Convert data frame to a tibble.

combinedDataAsTibble <- as_tibble (combinedData)

Derive a new column that calculates the total crime per year.

combinedDataAsTibble <- combinedDataAsTibble %>%
  mutate ('Total Crime' = 
            combinedDataAsTibble$Violent +
            combinedDataAsTibble$Property +
            combinedDataAsTibble$Murder + 
            combinedDataAsTibble$`Forcible Rape` +
            combinedDataAsTibble$Robbery +
            combinedDataAsTibble$`Aggravated Assault` +
            combinedDataAsTibble$Burglary +
            combinedDataAsTibble$`Larceny Theft` +
            combinedDataAsTibble$`Vehicle Theft`) 

Display table with data of interest (wide format).

kable (combinedDataAsTibble, caption = "Maine Number of Crimes by Type 2010 - 2019")
Maine Number of Crimes by Type 2010 - 2019
Year Violent Property Murder Forcible Rape Robbery Aggravated Assault Burglary Larceny Theft Vehicle Theft Total Crime
2010 1621 32900 24 389 412 796 7364 24547 989 69042
2011 1638 33829 26 394 370 848 7865 24886 1078 70934
2012 1626 33398 26 372 420 808 7476 24931 991 70048
2013 1761 30454 24 366 335 907 6480 23063 911 64301
2014 1698 26427 21 346 304 889 5035 20591 801 56112
2015 1726 24361 23 337 311 931 4694 18853 814 52050
2016 1648 21912 20 300 266 950 4003 17134 775 47008
2017 1610 20142 23 470 249 868 3337 16012 793 43504
2018 1500 18201 23 447 228 802 2712 14712 777 39402
2019 1548 16743 20 516 188 824 2350 13667 726 36582

Charts

Create a time series chart that shows the number occurrences of each crime between 2010 - 2019. As part of this, convert the tibble to long format and drop total crimes for this data set.

chartData <- combinedDataAsTibble %>% 
  select(-c(`Total Crime`)) %>%
  gather(Crime, Occurrences, -c(Year)) %>% 
  arrange(Year)

ggplot (chartData, aes (x = Year, y = Occurrences, col = Crime)) +
  geom_line () +
  geom_point () +
  scale_x_continuous (breaks = c (2010:2019)) +
  ggtitle ("Chart#1: Number of Crimes by Type for Years 2010 - 2019") +
  theme (plot.title = element_text (hjust = 0.5))

Since Burglary, Larceny and Property crimes greatly out number the rest, re-run the chart without these crime types.
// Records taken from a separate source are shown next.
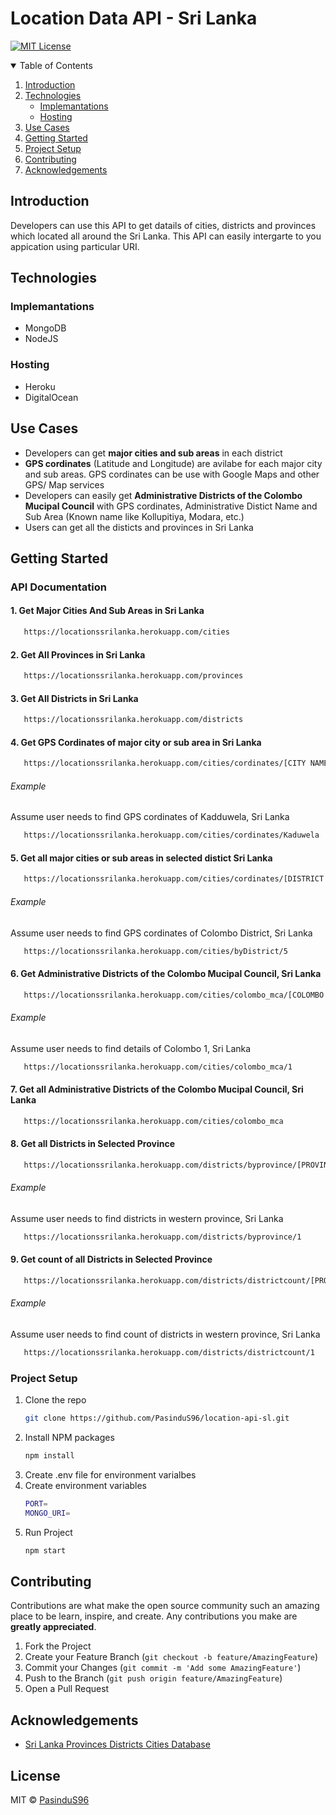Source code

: # Location Data API - Sri Lanka


[![MIT License][license-shield]][license-url]


<details open="open">
  <summary>Table of Contents</summary>
  <ol>
    <li>
      <a href="#introduction">Introduction</a>
    </li>
    <li>
      <a href="#Technologies">Technologies</a>
      <ul>
        <li><a href="#implemantations">Implemantations</a></li>
        <li><a href="#hosting">Hosting</a></li>
      </ul>
    </li>
    <li>
      <a href="#use-cases">Use Cases</a>
    </li>
    <li><a href="#getting-started">Getting Started</a></li>
    <li><a href="#project-setup">Project Setup</a></li>
    <li><a href="#contributing">Contributing</a></li>
    <li><a href="#acknowledgements">Acknowledgements</a></li>
  </ol>
</details>


## Introduction

Developers can use this API to get datails of cities, districts and provinces which located all around the Sri Lanka. This API can easily intergarte to you appication using particular URI. 


## Technologies

### Implemantations 

- MongoDB
- NodeJS

### Hosting

- Heroku
- DigitalOcean


## Use Cases

- Developers can get **major cities and sub areas** in each district
- **GPS cordinates** (Latitude and Longitude) are avilabe for each major city and sub areas. GPS cordinates can be use with Google Maps and other GPS/ Map services
- Developers can easily get **Administrative Districts of the Colombo Mucipal Council** with GPS cordinates, Administrative Distict Name and Sub Area (Known name like Kollupitiya, Modara, etc.)
- Users can get all the disticts and provinces in Sri Lanka


## Getting Started

### API Documentation

#### 1. Get Major Cities And Sub Areas in Sri Lanka

```sh
   https://locationssrilanka.herokuapp.com/cities
```

#### 2. Get All Provinces in Sri Lanka

```sh
   https://locationssrilanka.herokuapp.com/provinces
```

#### 3. Get All Districts in Sri Lanka

```sh
   https://locationssrilanka.herokuapp.com/districts
```

#### 4. Get GPS Cordinates of major city or sub area in Sri Lanka

```sh
   https://locationssrilanka.herokuapp.com/cities/cordinates/[CITY NAME IN ENGLISH]
```
###### Example

Assume user needs to find GPS cordinates of Kadduwela, Sri Lanka


```sh
   https://locationssrilanka.herokuapp.com/cities/cordinates/Kaduwela
```

#### 5. Get all major cities or sub areas in selected distict Sri Lanka

```sh
   https://locationssrilanka.herokuapp.com/cities/cordinates/[DISTRICT ID]
```
###### Example

Assume user needs to find GPS cordinates of Colombo District, Sri Lanka


```sh
   https://locationssrilanka.herokuapp.com/cities/byDistrict/5
```

#### 6. Get Administrative Districts of the Colombo Mucipal Council, Sri Lanka

```sh
   https://locationssrilanka.herokuapp.com/cities/colombo_mca/[COLOMBO SUB AREA]
```
###### Example

Assume user needs to find details of Colombo 1, Sri Lanka


```sh
   https://locationssrilanka.herokuapp.com/cities/colombo_mca/1
```


#### 7. Get all Administrative Districts of the Colombo Mucipal Council, Sri Lanka

```sh
   https://locationssrilanka.herokuapp.com/cities/colombo_mca
```


#### 8. Get all Districts in Selected Province

```sh
   https://locationssrilanka.herokuapp.com/districts/byprovince/[PROVINCE ID]
```
###### Example

Assume user needs to find districts in western province, Sri Lanka


```sh
   https://locationssrilanka.herokuapp.com/districts/byprovince/1
```

#### 9. Get count of all Districts in Selected Province

```sh
   https://locationssrilanka.herokuapp.com/districts/districtcount/[PROVINCE ID]
```
###### Example

Assume user needs to find count of districts in western province, Sri Lanka


```sh
   https://locationssrilanka.herokuapp.com/districts/districtcount/1
```


### Project Setup

1. Clone the repo
   ```sh
   git clone https://github.com/PasinduS96/location-api-sl.git
   ```
2. Install NPM packages
   ```sh
   npm install
   ```
3. Create .env file for environment varialbes
4. Create environment variables
   ```sh
   PORT=
   MONGO_URI=
   ```
5. Run Project
   ```sh
   npm start
   ```

## Contributing

Contributions are what make the open source community such an amazing place to be learn, inspire, and create. Any contributions you make are **greatly appreciated**.

1. Fork the Project
2. Create your Feature Branch (`git checkout -b feature/AmazingFeature`)
3. Commit your Changes (`git commit -m 'Add some AmazingFeature'`)
4. Push to the Branch (`git push origin feature/AmazingFeature`)
5. Open a Pull Request


## Acknowledgements
* [Sri Lanka Provinces Districts Cities Database](https://github.com/madurapa/sri-lanka-provinces-districts-cities)

[license-shield]: https://img.shields.io/github/license/othneildrew/Best-README-Template.svg?style=for-the-badge
[license-url]: https://github.com/PasinduS96/location-api-sl/blob/master/LICENSE

## License

MIT © [PasinduS96](https://github.com/PasinduS96/location-api-sl/blob/master/LICENSE)
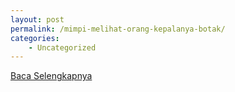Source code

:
 ```yaml
---
layout: post
permalink: /mimpi-melihat-orang-kepalanya-botak/
categories:
    - Uncategorized
---
```


[Baca Selengkapnya](/10)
chartDataRefined <- combinedDataAsTibble %>% 
  select(-c(Burglary, Property, `Larceny Theft`, `Total Crime`)) %>%
  gather(Crime, Occurrences, -c(Year)) %>% 
  arrange(Year)

ggplot (chartDataRefined, aes (x = Year, y = Occurrences, col = Crime)) +
  geom_line () +
  geom_point () +
  scale_x_continuous (breaks = c (2010:2019)) +
  ggtitle ("Chart#2: Number of Crimes by Type for Years 2010 - 2019 \n (Burglary, Property and Larceny Theft Not Included)") +
  theme (plot.title = element_text (hjust = 0.5))

From Charts #1 and #2 most crimes have either decreased over stayed relatively flat over the past decade. The exception is is forcible rape which has steadily increased since 2016.

Lastly, create a bar chart to compare most to least crimes for 2019.

ggplot (data = chartData, aes (x = fct_reorder (Crime, Occurrences), y = Occurrences)) +
  geom_col (position = "dodge") +
  geom_col (fill = "blue") +
  xlab ("Crime") +
  scale_y_continuous (breaks = c (0, 25000, 50000, 75000, 100000, 125000, 150000, 175000, 200000, 225000, 250000, 275000, 300000)) +
  ggtitle ("Chart#3: Crimes by Type for 2019") +
  theme (plot.title = element_text (hjust = 0.5)) +
  theme (axis.text.x = element_text (angle = 90, vjust = 0.5, hjust = 1))

Since Burglary, Larceny and Property crimes greatly out number the rest, re-run the chart without these crime types.

ggplot (data = chartDataRefined, aes (x = fct_reorder (Crime, Occurrences), y = Occurrences)) +
  geom_col (position = "dodge") +
  geom_col (fill = "blue") +
  xlab ("Crime") +
  scale_y_continuous (breaks = c (0, 2000, 4000, 6000, 8000, 10000, 12000, 14000, 16000)) +
  ggtitle ("Chart#4: Crimes by Type for 2019 \n (Burglary, Property and Larceny Theft Not Included)") +
  theme (plot.title = element_text (hjust = 0.5)) +
  theme (axis.text.x = element_text (angle = 90, vjust = 0.5, hjust = 1))

One issue I would have liked to have resolved in Chart #3 and #4 was the placement of a label on each bar that stated the number of occurrences for each crime. This would make it easier for the viewer to see the number of occurrences for the crime committed the least (e.g., murder). However, comparatively speaking, it is great to see that the number of murders are fairly negligible in the state.